Quel est l’avenir du mouvement syndical martiniquais ? Ces derniers temps, certains le voyaient menacé dans ses fondements et sa pérennité. Ne voilà-t-il pas qu’il vit une résurgence à la faveur de la contestation de la réforme des retraites.

En dépit de divergences tactiques et de désaccords secondaires, l’intersyndicale constituée sur ce front, montre la solidité de notre mouvement social. Attention ! Ceci ne signifie pas qu’il est complètement remonté du creux de la vague dans lequel il était tombé après la crise sociétale de février et mars 2009.

Des moments difficiles

À l’issue de cette vaste mobilisation populaire inédite, un reflux de l’activité syndicale avait été enregistré. De larges pans de l’opinion s’étaient déclarés insatisfaits ou frustrés des résultats obtenus. Oubliant au passage l’augmentation de 200 euros des salaires proches du SMIC. Ou encore l’instauration d’un "Bouclier Qualité-Prix" au bout d’interminables réunions en préfecture pour établir une liste des produits de première nécessité et fixant un certain encadrement de leur prix de vente.

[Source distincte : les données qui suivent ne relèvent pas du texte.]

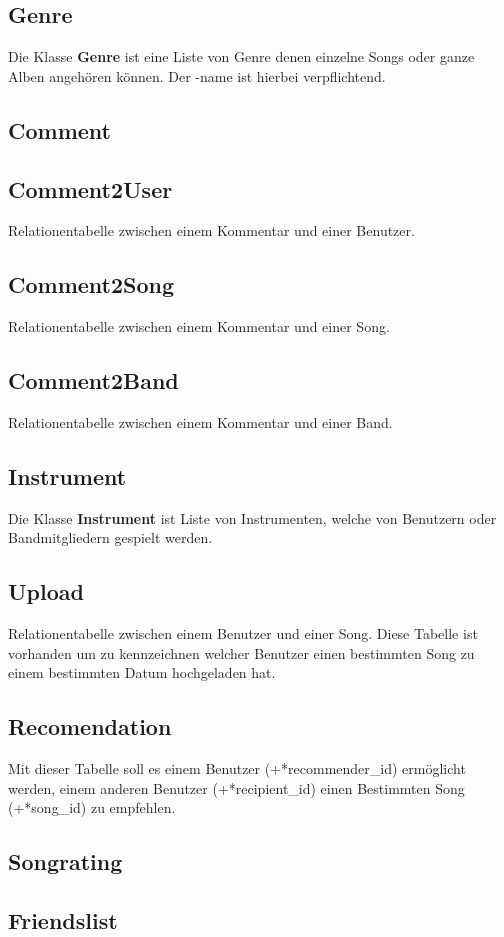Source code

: \documentclass[11pt,a4paper,DIV=9]{scrartcl}
\begin{document}
  \subsection{Genre}
    Die Klasse \textbf{Genre} ist eine Liste von Genre denen einzelne Songs oder ganze Alben angehören können. Der -name ist hierbei verpflichtend.
  \subsection{Comment}
  \subsection{Comment2User}
    Relationentabelle zwischen einem Kommentar und einer Benutzer.
  \subsection{Comment2Song}
    Relationentabelle zwischen einem Kommentar und einer Song.
  \subsection{Comment2Band}
    Relationentabelle zwischen einem Kommentar und einer Band.
  \subsection{Instrument}
    Die Klasse \textbf{Instrument} ist Liste von Instrumenten, welche von Benutzern oder Bandmitgliedern gespielt werden.
  \subsection{Upload}
    Relationentabelle zwischen einem Benutzer und einer Song. Diese Tabelle ist vorhanden um zu kennzeichnen welcher Benutzer einen bestimmten Song zu einem bestimmten Datum hochgeladen hat.
  \subsection{Recomendation}
    Mit dieser Tabelle soll es einem Benutzer (+*recommender\_id) ermöglicht werden, einem anderen Benutzer (+*recipient\_id) einen Bestimmten Song (+*song\_id) zu empfehlen.
  \subsection{Songrating}
  \subsection{Friendslist}
\end{document}
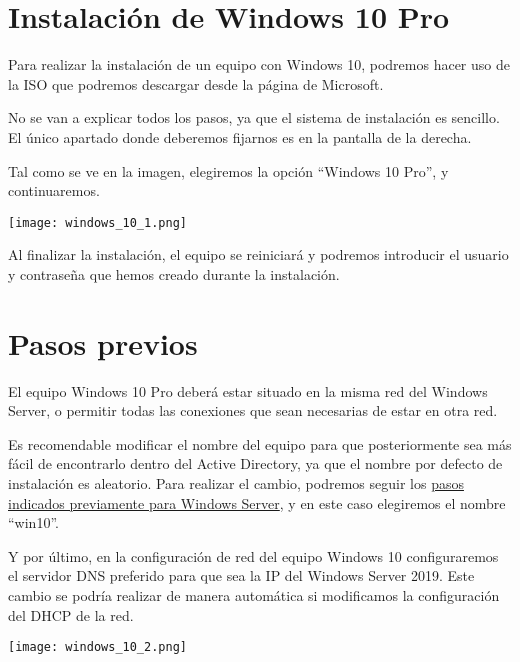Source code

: \section{Instalación de Windows 10 Pro}
Para realizar la instalación de un equipo con Windows 10, podremos hacer uso de la ISO que podremos descargar desde la página de Microsoft.


{
    \begin{minipage}{0.68\linewidth}
        \setlength{\parskip}{1.2em}
        No se van a explicar todos los pasos, ya que el sistema de instalación es sencillo. El único apartado donde deberemos fijarnos es en la pantalla de la derecha.

        Tal como se ve en la imagen, elegiremos la opción “Windows 10 Pro”, y continuaremos.
    \end{minipage}
    \hfill
    \begin{minipage}{0.3\linewidth}
        \vspace{-15pt}
        \texttt{[image: windows\_10\_1.png]}
    \end{minipage}
}

Al finalizar la instalación, el equipo se reiniciará y podremos introducir el usuario y contraseña que hemos creado durante la instalación.


\section{Pasos previos}
El equipo Windows 10 Pro deberá estar situado en la misma red del Windows Server, o permitir todas las conexiones que sean necesarias de estar en otra red.

Es recomendable modificar el nombre del equipo para que posteriormente sea más fácil de encontrarlo dentro del Active Directory, ya que el nombre por defecto de instalación es aleatorio. Para realizar el cambio, podremos seguir los \hyperlink{cambiar_nombre_equipo}{pasos indicados previamente para Windows Server}, y en este caso elegiremos el nombre “win10”.

Y por último, en la configuración de red del equipo Windows 10 configuraremos el servidor DNS preferido para que sea la IP del Windows Server 2019. Este cambio se podría realizar de manera automática si modificamos la configuración del DHCP de la red.

\begin{center}
    \texttt{[image: windows\_10\_2.png]}
\end{center}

Un autre moment difficile pour le mouvement syndical a été la grève générale de novembre 2021. Très vite, l’intersyndicale a  été débordée par la violence de la rue. Barrages routiers et exactions ont entaché la mobilisation contre la vie chère. Ce qui a créé une certaine confusion au sein de la population entre lutte sociale légitime et actes violents individuels inadmissibles.

Grève mal commencée et peu maîtrisée

Les dirigeants syndicaux ont été suffisamment lucides pour suspendre cette grève mal commencée et peu maîtrisée. Depuis, nous observons un regain d’intérêt pour le fait syndical. Toutefois, nombre de syndicalistes constatent que leur fonction a évolué ces dernières années.

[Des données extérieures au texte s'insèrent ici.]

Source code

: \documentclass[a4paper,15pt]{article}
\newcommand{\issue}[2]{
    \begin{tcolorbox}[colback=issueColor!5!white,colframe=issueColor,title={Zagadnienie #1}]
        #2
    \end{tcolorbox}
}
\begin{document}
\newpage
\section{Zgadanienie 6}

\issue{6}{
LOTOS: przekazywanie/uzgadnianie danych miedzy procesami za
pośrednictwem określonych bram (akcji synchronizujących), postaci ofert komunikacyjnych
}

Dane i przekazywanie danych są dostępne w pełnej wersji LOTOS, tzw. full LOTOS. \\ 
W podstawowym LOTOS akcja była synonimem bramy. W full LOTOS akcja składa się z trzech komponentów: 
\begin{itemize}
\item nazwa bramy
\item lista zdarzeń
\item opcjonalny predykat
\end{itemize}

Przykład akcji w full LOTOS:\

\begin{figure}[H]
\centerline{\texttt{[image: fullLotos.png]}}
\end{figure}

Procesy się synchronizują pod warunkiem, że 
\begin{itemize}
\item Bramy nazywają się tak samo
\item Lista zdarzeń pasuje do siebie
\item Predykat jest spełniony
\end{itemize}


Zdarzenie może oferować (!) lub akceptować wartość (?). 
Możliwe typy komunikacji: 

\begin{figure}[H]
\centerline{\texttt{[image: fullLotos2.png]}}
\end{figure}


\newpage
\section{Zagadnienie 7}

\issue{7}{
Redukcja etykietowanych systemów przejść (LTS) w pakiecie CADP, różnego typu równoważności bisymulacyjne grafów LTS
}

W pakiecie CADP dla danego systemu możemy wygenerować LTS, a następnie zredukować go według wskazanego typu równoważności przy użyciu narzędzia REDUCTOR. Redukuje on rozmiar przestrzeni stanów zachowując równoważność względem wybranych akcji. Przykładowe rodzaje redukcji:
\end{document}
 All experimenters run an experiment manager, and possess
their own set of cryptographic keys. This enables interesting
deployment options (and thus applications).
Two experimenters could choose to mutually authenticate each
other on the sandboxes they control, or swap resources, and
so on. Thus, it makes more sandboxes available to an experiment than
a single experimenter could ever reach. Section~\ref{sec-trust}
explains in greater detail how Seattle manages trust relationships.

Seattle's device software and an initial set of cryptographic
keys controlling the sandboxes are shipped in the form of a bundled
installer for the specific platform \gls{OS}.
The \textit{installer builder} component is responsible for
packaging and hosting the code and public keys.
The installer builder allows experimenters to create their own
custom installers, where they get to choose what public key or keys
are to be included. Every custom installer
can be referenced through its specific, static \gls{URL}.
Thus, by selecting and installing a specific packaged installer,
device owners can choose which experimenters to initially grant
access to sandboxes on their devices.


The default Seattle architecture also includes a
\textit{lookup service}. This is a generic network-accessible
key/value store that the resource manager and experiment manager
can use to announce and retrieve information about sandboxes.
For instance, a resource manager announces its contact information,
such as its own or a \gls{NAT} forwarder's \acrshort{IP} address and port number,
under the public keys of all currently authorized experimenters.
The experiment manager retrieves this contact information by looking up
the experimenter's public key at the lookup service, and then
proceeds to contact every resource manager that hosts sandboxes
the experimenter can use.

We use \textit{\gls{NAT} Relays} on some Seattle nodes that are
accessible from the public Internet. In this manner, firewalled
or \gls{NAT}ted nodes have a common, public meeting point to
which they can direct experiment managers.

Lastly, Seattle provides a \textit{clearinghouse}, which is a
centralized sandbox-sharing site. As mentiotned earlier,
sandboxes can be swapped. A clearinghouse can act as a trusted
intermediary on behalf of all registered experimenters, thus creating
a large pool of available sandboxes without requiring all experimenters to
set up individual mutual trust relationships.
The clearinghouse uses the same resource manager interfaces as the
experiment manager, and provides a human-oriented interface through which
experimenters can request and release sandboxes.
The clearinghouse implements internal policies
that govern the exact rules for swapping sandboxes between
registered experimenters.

Manifestation syndicale à Fort-de-France (illustration).

De défenseur des intérêts matériels et moraux des travailleurs au sens large, le syndicat tend à se transformer en un prestataire de services pour résoudre les difficultés des citoyens et des consommateurs. Le militant syndical n’est plus un expert en dialogue social, un spécialiste de la grève, ou un conseiller en droit social. Il est aussi avocat, assistante sociale, conseiller conjugal, médiateur de rue.

Des machines électorales

Des fonctions d’autant plus volontiers exigées que la demande d’insertion sociale reste forte au sein de notre population. Et cela, alors que les formations politiques ont presque totalement disparu du paysage. Elles ne sont plus des centres de formation civique et des producteurs d’idées, mais des machines électorales. Les élus, quant à eux, sont débordés par mille urgences et injonctions contradictoires au sein des institutions qu’ils administrent.

Un rôle de régulateur des tensions

Peu à peu, le mouvement syndical s’est éloigné des forces politiques, au détriment des citoyens qui ne savent plus vers qui se tourner pour espérer une vie meilleure ou la résolution de problèmes immédiats. Les syndicats occupent la place vacante en étant les réceptacles de la souffrance au travail, de la pauvreté en expansion et du décrochage social.

En tout cas, la singularité de nos syndicats forgés historiquement dans le combat anticolonialiste couplé à la lutte pour l’égalité des droits, se réoriente vers un rôle de régulateur des tensions à l’œuvre dans notre société. Il reste à savoir s’il s’agit d’une tendance passagère ou d’un fait durable.